Haitian-American civil engineer and public figure

Hermanie Pierre is a Haitian-American civil engineer and public figure. She is best known for her role as Miss Haiti International, a title she won in 2012 while also earning Miss Congeniality in the Miss International Pageant the same year. Pierre is a civil engineer where she works on road projects for the Arkansas State Highway and Transportation Department. She was also named one of 20 in their 20s Most Influential Leaders by Arkansas Business in 2013.

==Early life and education==

Pierre was born in Port-au-Prince where she was raised until the age of 14 when she emigrated to the United States to be re-united with her parents. She had to learn English as well as adapt a new culture, graduating from Mount Juliet High School with high honors despite English not being her native language. She earned a scholarship to attend Tennessee State University where she graduated with honors, earning a degree in Civil Engineering.

==Career==

After graduation, Pierre joined the Arkansas State Highway and Transportation Department as a civil engineer. She has been involved in major road projects for the state, including a multimillion-dollar project for Interstate 430 and Interstate 630.
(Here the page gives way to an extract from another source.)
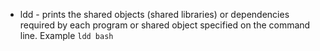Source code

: - ldd - prints the shared objects (shared libraries) or dependencies required by each program or shared object 
specified on the command line. Example `ldd bash`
Pierre has participated in numerous pageants both in the United States and internationally. She has held the title of Miss Haiti International 2012 as well as participated in Miss Saline County USA and Miss Northeast Arkansas. She also represented Haiti in the 2012 Miss International pageant, finishing in the top 10 and winning the Miss Congeniality award.

Pierre is also a writer, authoring the book How I Bought A $250000 House While Still In College. The book details how she earned scholarship money for college and was able to put a down payment down on a $250K house. The book was published by Amazon Digital Services in 2014. As a philanthropist, Pierre created a scholarship fund to help students in Haiti pay for school.